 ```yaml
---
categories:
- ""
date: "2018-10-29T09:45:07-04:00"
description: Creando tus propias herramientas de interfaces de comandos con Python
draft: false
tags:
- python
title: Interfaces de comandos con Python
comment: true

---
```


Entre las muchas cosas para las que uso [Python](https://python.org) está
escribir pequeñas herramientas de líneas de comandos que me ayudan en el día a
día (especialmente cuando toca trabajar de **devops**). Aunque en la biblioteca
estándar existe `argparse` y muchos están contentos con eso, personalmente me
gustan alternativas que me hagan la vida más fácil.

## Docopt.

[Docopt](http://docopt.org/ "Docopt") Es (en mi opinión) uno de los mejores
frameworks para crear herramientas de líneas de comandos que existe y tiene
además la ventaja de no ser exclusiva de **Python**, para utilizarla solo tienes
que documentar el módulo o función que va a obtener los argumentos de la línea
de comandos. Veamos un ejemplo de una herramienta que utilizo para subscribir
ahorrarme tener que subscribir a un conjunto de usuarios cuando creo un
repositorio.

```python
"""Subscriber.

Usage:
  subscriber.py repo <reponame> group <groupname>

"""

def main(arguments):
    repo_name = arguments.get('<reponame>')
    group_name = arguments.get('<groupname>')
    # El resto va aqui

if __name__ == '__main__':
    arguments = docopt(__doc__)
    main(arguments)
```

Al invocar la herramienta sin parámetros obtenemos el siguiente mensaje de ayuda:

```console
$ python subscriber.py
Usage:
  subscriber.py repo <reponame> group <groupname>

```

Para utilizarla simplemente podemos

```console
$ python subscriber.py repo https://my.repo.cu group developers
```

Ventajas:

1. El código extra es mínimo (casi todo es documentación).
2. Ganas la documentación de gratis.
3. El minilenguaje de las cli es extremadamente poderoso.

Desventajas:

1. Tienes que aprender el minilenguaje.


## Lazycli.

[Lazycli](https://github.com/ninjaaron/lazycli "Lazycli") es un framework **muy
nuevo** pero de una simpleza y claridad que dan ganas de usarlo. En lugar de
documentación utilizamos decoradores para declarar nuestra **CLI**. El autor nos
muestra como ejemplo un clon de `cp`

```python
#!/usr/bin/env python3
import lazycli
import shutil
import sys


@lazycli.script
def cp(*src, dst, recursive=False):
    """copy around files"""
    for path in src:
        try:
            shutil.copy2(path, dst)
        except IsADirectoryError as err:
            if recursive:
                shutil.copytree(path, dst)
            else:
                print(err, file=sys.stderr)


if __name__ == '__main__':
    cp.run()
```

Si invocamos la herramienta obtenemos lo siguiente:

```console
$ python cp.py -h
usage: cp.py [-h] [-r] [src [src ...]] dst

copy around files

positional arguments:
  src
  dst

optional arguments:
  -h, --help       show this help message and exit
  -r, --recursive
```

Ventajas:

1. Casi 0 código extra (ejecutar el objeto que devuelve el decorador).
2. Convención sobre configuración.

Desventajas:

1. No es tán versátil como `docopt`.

▶ Assignment:
From the preceding material, extract every line exactly.

▶ Response to the task:
 ```yaml
---
categories:
- ""
date: "2018-10-29T09:45:07-04:00"
description: Creando tus propias herramientas de interfaces de comandos con Python
draft: false
tags:
- python
title: Interfaces de comandos con Python
comment: true

---
```


Entre las muchas cosas para las que uso [Python](https://python.org) está
escribir pequeñas herramientas de líneas de comandos que me ayudan en el día a
día (especialmente cuando toca trabajar de **devops**). Aunque en la biblioteca
estándar existe `argparse` y muchos están contentos con eso, personalmente me
gustan alternativas que me hagan la vida más fácil.

## Docopt.

[Docopt](http://docopt.org/ "Docopt") Es (en mi opinión) uno de los mejores
frameworks para crear herramientas de líneas de comandos que existe y tiene
además la ventaja de no ser exclusiva de **Python**, para utilizarla solo tienes
que documentar el módulo o función que va a obtener los argumentos de la línea
de comandos. Veamos un ejemplo de una herramienta que utilizo para subscribir
ahorrarme tener que subscribir a un conjunto de usuarios cuando creo un
repositorio.

```python
"""Subscriber.

Usage:
  subscriber.py repo <reponame> group <groupname>

"""

def main(arguments):
    repo_name = arguments.get('<reponame>')
    group_name = arguments.get('<groupname>')
    # El resto va aqui

if __name__ == '__main__':
    arguments = docopt(__doc__)
    main(arguments)
```

Al invocar la herramienta sin parámetros obtenemos el siguiente mensaje de ayuda:

```console
$ python subscriber.py
Usage:
  subscriber.py repo <reponame> group <groupname>

```

Para utilizarla simplemente podemos

```console
$ python subscriber.py repo https://my.repo.cu group developers
```

Ventajas:

1. El código extra es mínimo (casi todo es documentación).
2. Ganas la documentación de gratis.
3. El minilenguaje de las cli es extremadamente poderoso.

Desventajas:

1. Tienes que aprender el minilenguaje.


## Lazycli.

[Lazycli](https://github.com/ninjaaron/lazycli "Lazycli") es un framework **muy
nuevo** pero de una simpleza y claridad que dan ganas de usarlo. En lugar de
documentación utilizamos decoradores para declarar nuestra **CLI**. El autor nos
muestra como ejemplo un clon de `cp`

```python
#!/usr/bin/env python3
import lazycli
import shutil
import sys


@lazycli.script
def cp(*src, dst, recursive=False):
    """copy around files"""
    for path in src:
        try:
            shutil.copy2(path, dst)
        except IsADirectoryError as err:
            if recursive:
                shutil.copytree(path, dst)
            else:
                print(err, file=sys.stderr)


if __name__ == '__main__':
    cp.run()
```

Si invocamos la herramienta obtenemos lo siguiente:

```console
$ python cp.py -h
usage: cp.py [-h] [-r] [src [src ...]] dst

copy around files

positional arguments:
  src
  dst

optional arguments:
  -h, --help       show this help message and exit
  -r, --recursive
```

Ventajas:

1. Casi 0 código extra (ejecutar el objeto que devuelve el decorador).
2. Convención sobre configuración.

Desventajas:

1. No es tán versátil como `docopt`.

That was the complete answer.